Newari Communities celebrate “Yomari Punhi”
Photo: Xinhua/Sunil Sharma
Kathmandu, December 19. The Newar community living in different parts of the country including the Kathmandu Valley is celebrating ‘Yomari Punhi’ today with great pomp and joy. ‘Yomari’ is a special type of sweet dish made by placing ‘chaku’ inside a loaf of rice flour. The Jyapu community has been celebrating this day as ‘Jyapu Day’.
Yomari has a special significance in the Newar community. Yomaris are one of the indispensable dishes for Newars, especially on occasions like birthdays. Cultural activist Om Prasad Dhaubhadel said that the Yomari is an indispensable dish on the occasion of a person’s birthday on even numbers (such as a two-year, four-year birthday).
“In the Newar community, Yomari is made and offered to god as a part of the custom while one builds a new house, performs Dhuri Puja, child’s birthday on even numbers upto 12 years and on ‘janku’ (celebration of coming of age of old people).”
Dhaubhadel added, “Yomari is considered to be the symbol of Kubera, Goddess Annapurna and Lord Ganesha. There is a belief that there shall be no shortage of food in the house when the yomari is eaten on the full moon day by offering it to god with other grains. Therefore, on this day, the Newar community makes Kuber, Ganesh, Laxmi, Jyapu, Jyapuni, Khyah, Mahadev, Parvati and other figures with Yomari loaf and eat yomari only after one puts them in the dhukukotha (dhukuti), the storage room.”
On the day of Yomari Punhi, the Newar community has a tradition of singing ‘Yomari Vaka’ in their villages and neighborhoods. They then ask for Yomaris and also collect funds for the development of the community. The songs which used to resound in the courtyards of the Newar community, has slowly started to disappear due to modernization.
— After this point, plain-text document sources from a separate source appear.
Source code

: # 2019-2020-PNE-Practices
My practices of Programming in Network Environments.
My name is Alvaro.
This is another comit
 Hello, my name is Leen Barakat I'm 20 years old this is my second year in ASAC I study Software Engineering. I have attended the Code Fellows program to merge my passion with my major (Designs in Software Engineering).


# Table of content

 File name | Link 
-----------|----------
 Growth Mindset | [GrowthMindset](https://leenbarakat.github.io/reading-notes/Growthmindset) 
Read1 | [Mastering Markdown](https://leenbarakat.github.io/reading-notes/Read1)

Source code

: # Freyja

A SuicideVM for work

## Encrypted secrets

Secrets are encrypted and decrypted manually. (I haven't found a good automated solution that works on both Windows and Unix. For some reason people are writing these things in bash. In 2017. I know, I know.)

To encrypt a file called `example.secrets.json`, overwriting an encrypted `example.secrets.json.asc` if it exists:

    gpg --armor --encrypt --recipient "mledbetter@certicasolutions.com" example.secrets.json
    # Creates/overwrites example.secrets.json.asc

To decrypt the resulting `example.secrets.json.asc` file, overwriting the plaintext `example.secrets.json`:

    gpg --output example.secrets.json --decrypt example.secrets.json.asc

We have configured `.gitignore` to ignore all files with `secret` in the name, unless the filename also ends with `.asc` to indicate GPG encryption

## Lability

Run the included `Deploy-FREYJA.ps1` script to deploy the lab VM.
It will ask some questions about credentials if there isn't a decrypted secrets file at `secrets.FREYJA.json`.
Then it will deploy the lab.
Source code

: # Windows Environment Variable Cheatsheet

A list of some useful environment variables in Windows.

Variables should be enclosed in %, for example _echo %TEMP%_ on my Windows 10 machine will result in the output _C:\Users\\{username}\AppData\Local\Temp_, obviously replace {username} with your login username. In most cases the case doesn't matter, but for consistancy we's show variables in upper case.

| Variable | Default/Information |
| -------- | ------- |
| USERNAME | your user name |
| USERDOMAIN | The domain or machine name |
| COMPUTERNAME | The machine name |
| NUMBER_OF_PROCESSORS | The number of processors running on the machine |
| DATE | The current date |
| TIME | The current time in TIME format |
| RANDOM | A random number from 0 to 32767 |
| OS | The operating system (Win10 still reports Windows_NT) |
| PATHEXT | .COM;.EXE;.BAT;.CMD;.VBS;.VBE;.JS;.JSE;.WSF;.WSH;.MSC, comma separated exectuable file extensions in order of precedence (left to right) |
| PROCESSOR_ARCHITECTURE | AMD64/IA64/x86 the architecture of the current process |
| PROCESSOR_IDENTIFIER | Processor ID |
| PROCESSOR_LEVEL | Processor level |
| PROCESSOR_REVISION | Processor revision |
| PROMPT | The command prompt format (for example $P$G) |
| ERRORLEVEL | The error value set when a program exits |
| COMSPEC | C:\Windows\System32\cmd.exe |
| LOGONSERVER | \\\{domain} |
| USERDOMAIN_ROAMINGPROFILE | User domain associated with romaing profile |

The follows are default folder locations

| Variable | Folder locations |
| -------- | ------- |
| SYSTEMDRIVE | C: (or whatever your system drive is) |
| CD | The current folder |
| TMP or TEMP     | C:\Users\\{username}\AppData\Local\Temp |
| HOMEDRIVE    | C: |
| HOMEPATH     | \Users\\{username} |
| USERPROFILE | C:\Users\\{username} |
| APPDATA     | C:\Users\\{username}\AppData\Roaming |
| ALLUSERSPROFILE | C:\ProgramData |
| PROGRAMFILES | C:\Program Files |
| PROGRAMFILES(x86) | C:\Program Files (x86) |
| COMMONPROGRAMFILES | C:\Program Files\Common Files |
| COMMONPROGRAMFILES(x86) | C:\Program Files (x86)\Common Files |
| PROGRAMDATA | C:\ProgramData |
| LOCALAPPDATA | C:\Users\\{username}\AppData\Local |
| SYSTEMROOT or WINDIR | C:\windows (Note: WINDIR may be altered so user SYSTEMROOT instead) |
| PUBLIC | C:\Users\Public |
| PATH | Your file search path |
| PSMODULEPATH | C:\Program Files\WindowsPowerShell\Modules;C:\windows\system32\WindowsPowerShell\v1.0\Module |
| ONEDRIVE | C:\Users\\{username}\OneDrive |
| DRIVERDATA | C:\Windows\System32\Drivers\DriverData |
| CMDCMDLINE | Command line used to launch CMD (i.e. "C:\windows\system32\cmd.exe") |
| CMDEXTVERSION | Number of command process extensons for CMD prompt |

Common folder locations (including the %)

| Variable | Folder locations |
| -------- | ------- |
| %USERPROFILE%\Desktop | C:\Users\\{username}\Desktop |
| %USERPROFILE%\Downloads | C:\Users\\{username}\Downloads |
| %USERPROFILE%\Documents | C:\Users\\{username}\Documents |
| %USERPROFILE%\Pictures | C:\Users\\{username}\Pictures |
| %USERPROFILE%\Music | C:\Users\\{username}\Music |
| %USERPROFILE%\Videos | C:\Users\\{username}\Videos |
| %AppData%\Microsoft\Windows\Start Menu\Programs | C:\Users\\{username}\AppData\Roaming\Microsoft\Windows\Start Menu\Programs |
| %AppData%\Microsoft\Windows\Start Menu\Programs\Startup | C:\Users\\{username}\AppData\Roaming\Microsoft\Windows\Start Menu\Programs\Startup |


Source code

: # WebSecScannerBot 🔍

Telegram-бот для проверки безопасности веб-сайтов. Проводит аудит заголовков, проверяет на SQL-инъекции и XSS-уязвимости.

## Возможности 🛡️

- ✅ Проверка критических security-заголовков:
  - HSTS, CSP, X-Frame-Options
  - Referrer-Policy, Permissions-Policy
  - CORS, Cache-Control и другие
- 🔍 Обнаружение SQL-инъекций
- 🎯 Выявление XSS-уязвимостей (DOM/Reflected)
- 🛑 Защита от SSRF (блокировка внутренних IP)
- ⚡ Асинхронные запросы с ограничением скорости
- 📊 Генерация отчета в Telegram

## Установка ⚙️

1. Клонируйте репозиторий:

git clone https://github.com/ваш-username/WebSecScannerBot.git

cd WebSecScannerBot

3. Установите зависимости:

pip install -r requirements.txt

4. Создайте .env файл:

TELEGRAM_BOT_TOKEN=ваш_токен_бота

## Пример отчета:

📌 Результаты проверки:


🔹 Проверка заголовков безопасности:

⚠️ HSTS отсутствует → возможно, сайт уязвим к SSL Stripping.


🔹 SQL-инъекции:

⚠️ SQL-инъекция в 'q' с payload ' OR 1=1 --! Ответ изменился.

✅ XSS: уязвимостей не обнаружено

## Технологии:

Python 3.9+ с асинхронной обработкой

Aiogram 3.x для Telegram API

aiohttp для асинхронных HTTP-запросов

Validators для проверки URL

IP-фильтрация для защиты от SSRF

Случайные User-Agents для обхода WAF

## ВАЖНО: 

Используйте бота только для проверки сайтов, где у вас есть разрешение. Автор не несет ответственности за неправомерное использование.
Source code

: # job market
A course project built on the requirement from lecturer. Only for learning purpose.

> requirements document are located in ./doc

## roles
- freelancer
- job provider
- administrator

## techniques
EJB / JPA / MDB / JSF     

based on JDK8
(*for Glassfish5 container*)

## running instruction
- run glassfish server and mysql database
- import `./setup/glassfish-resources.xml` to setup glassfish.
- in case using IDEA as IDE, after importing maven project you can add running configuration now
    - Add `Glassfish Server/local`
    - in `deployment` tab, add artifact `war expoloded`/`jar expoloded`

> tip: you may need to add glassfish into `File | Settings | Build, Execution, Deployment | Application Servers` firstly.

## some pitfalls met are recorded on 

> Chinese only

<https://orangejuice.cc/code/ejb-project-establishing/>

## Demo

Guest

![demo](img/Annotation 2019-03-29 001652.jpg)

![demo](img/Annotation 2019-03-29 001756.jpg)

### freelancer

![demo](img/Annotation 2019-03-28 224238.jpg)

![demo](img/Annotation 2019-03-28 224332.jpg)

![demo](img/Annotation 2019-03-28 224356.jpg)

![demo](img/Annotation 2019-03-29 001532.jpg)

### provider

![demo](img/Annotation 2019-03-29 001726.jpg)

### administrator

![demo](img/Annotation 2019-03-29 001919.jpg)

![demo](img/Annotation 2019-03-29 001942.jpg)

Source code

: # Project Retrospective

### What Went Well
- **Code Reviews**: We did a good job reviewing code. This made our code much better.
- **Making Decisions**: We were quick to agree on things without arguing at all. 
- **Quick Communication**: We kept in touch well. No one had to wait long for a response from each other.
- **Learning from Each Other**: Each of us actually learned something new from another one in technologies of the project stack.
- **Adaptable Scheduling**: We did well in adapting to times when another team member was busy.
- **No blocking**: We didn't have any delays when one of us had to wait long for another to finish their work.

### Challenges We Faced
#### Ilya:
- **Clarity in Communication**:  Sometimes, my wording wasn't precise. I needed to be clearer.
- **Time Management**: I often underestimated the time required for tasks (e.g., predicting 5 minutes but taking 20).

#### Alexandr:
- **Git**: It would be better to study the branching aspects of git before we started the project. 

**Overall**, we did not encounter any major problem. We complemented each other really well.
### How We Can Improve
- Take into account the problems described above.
According to Dhaubhadel, the tradition of singing and asking for Yomaris is a tradition that has been going on since the Lichhavi period. He said that this practice has been mentioned in the genealogy since the time of Anshuvurma. He says that with the advent of modernity, local art and culture are disappearing and the practice of asking for Yomaris is also on the verge of extinction.